Луговской вновь начал вести семинар в Литинституте.

Понемногу начали подрастать будущие «шестидесятники»: Евтушенко, Роберт Рождественский, десятки других, рангом поменьше, – все они крутились возле Луговского: как же, он ведь из тех громоподобных времён, он стоял рядом с Маяковским, вровень с Багрицким.

Если в 1938 году «крёстным отцом» его называл Симонов, то в 1955-м – вышеназванный Роберт.

«Шестидесятники» учились у него вещам, наверное, не самым важным в случае Луговского: патетической жестикуляции, а ещё лёгкой на слух – но сложной по форме рифме, а ещё некоторой, свойственной Луговскому, рисовке, его нарочитости и артистичности – в общем, всему тому, что принесёт ему известность и чего совсем нет в его лучших стихах и поэмах «Середины века».

С Евтушенко Луговской, несмотря на разницу в возрасте, был даже дружен.

Евтушенко часто бывал у него дома.

У них, признаем, было что-то общее – в манере поведения, в самоуверенной повадке, в размахе.
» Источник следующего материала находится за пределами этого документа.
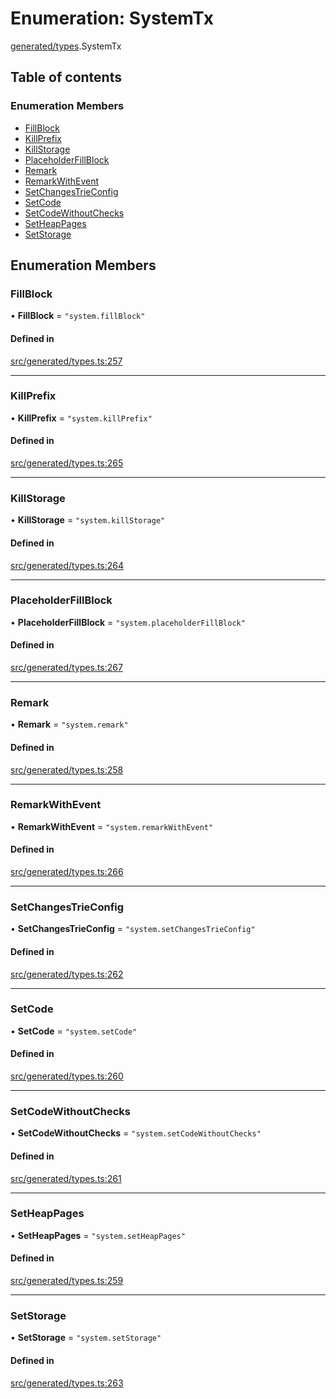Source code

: # Enumeration: SystemTx

[generated/types](../wiki/generated.types).SystemTx

## Table of contents

### Enumeration Members

- [FillBlock](../wiki/generated.types.SystemTx#fillblock)
- [KillPrefix](../wiki/generated.types.SystemTx#killprefix)
- [KillStorage](../wiki/generated.types.SystemTx#killstorage)
- [PlaceholderFillBlock](../wiki/generated.types.SystemTx#placeholderfillblock)
- [Remark](../wiki/generated.types.SystemTx#remark)
- [RemarkWithEvent](../wiki/generated.types.SystemTx#remarkwithevent)
- [SetChangesTrieConfig](../wiki/generated.types.SystemTx#setchangestrieconfig)
- [SetCode](../wiki/generated.types.SystemTx#setcode)
- [SetCodeWithoutChecks](../wiki/generated.types.SystemTx#setcodewithoutchecks)
- [SetHeapPages](../wiki/generated.types.SystemTx#setheappages)
- [SetStorage](../wiki/generated.types.SystemTx#setstorage)

## Enumeration Members

### FillBlock

• **FillBlock** = ``"system.fillBlock"``

#### Defined in

[src/generated/types.ts:257](https://github.com/PolymeshAssociation/polymesh-private-sdk/blob/297c67ce/src/generated/types.ts#L257)

___

### KillPrefix

• **KillPrefix** = ``"system.killPrefix"``

#### Defined in

[src/generated/types.ts:265](https://github.com/PolymeshAssociation/polymesh-private-sdk/blob/297c67ce/src/generated/types.ts#L265)

___

### KillStorage

• **KillStorage** = ``"system.killStorage"``

#### Defined in

[src/generated/types.ts:264](https://github.com/PolymeshAssociation/polymesh-private-sdk/blob/297c67ce/src/generated/types.ts#L264)

___

### PlaceholderFillBlock

• **PlaceholderFillBlock** = ``"system.placeholderFillBlock"``

#### Defined in

[src/generated/types.ts:267](https://github.com/PolymeshAssociation/polymesh-private-sdk/blob/297c67ce/src/generated/types.ts#L267)

___

### Remark

• **Remark** = ``"system.remark"``

#### Defined in

[src/generated/types.ts:258](https://github.com/PolymeshAssociation/polymesh-private-sdk/blob/297c67ce/src/generated/types.ts#L258)

___

### RemarkWithEvent

• **RemarkWithEvent** = ``"system.remarkWithEvent"``

#### Defined in

[src/generated/types.ts:266](https://github.com/PolymeshAssociation/polymesh-private-sdk/blob/297c67ce/src/generated/types.ts#L266)

___

### SetChangesTrieConfig

• **SetChangesTrieConfig** = ``"system.setChangesTrieConfig"``

#### Defined in

[src/generated/types.ts:262](https://github.com/PolymeshAssociation/polymesh-private-sdk/blob/297c67ce/src/generated/types.ts#L262)

___

### SetCode

• **SetCode** = ``"system.setCode"``

#### Defined in

[src/generated/types.ts:260](https://github.com/PolymeshAssociation/polymesh-private-sdk/blob/297c67ce/src/generated/types.ts#L260)

___

### SetCodeWithoutChecks

• **SetCodeWithoutChecks** = ``"system.setCodeWithoutChecks"``

#### Defined in

[src/generated/types.ts:261](https://github.com/PolymeshAssociation/polymesh-private-sdk/blob/297c67ce/src/generated/types.ts#L261)

___

### SetHeapPages

• **SetHeapPages** = ``"system.setHeapPages"``

#### Defined in

[src/generated/types.ts:259](https://github.com/PolymeshAssociation/polymesh-private-sdk/blob/297c67ce/src/generated/types.ts#L259)

___

### SetStorage

• **SetStorage** = ``"system.setStorage"``

#### Defined in

[src/generated/types.ts:263](https://github.com/PolymeshAssociation/polymesh-private-sdk/blob/297c67ce/src/generated/types.ts#L263)
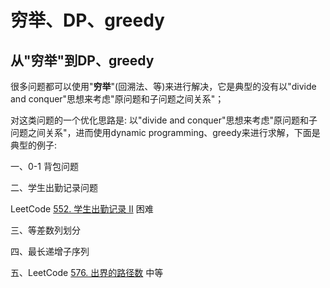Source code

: # 穷举、DP、greedy



## 从"穷举"到DP、greedy

很多问题都可以使用"**穷举**"(回溯法、等)来进行解决，它是典型的没有以"divide and conquer"思想来考虑"原问题和子问题之间关系"；

对这类问题的一个优化思路是: 以"divide and conquer"思想来考虑"原问题和子问题之间关系"，进而使用dynamic programming、greedy来进行求解，下面是典型的例子:

一、0-1 背包问题



二、学生出勤记录问题

LeetCode [552. 学生出勤记录 II](https://leetcode-cn.com/problems/student-attendance-record-ii/) 困难



三、等差数列划分



四、最长递增子序列



五、LeetCode [576. 出界的路径数](https://leetcode-cn.com/problems/out-of-boundary-paths/) 中等

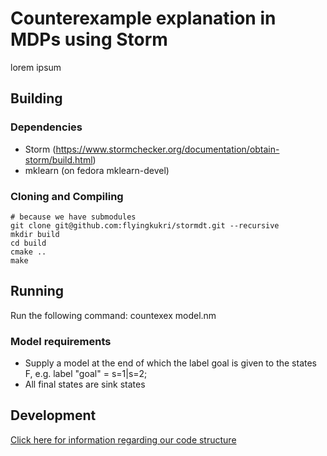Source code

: # Counterexample explanation in MDPs using Storm
lorem ipsum
## Building
### Dependencies
- Storm (https://www.stormchecker.org/documentation/obtain-storm/build.html)
- mklearn (on fedora mklearn-devel)
### Cloning and Compiling
    # because we have submodules 
    git clone git@github.com:flyingkukri/stormdt.git --recursive
    mkdir build
    cd build
    cmake ..
    make
## Running
Run the following command:
    countexex model.nm
### Model requirements
- Supply a model at the end of which the label goal is given to the states F, e.g.
    label "goal" = s=1|s=2;
- All final states are sink states

## Development
[Click here for information regarding our code structure](doc/develop.md)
В нахрапистости – а порой и в готовности отступить, если отступление того стоит. В почти религиозном отношении к поэзии – и влюблённости в чужие стихи. В литературном вкусе, вполне отменном в обоих случаях. Евгений Александрович позже хорошо подметил, что Луговской идеально выразил суть постмодернизма в двух строчках: «Улитки шли холодным скользким строем. / Улитки шли, похабно выгибаясь».

Но оттенок снисхождения в отношении к Луговскому постепенно проявился и у «шестидесятников» тоже – перешёптывались за кружкой пива: а во время войны-то, слышал?

Каждый «шестидесятник» знал про себя, что он-то во время войны бы во весь рост…

С какого-то момента Луговской – с его верностью Октябрю и «левым» идеалам, нисколько не поколебавшейся даже после хрущёвского доклада, – стал восприниматься как лёгкий анахронизм.

Один за другим возникали куда более важные герои: ладно бы честные солдаты Второй мировой – нет! – разнообразные фрондёры, кипучие критики советского режима. Новое поколение странным образом посчитало, что бороться с «кровавой утопией» было куда опаснее и страшнее, чем воевать с фашизмом.

Со временем, надо признать, не только реальные, великие сидельцы и страдальцы эпохи, но, к сожалению, и разнообразная мелкокалиберная «диссида» выдавили из общественного восприятия поколение бойцов и победителей самой ужасной мировой войны – повестку дня будут определять уже не они. А вот эти самые «похабные улитки» и к ним примкнувшие.

Луговской успел кольнуть Евтушенко, досадливо бросив про него: «подвергает всё и вся критическому подозрению», – а всю их компанию охарактеризовал как «новых нигилистов». Можно видеть в этом старческое брюзжание, а можно – замечательную прозорливость.

Прожил бы ещё Луговской – был бы неоднократно удивлён ловкостью своих послевоенных учеников и знакомцев.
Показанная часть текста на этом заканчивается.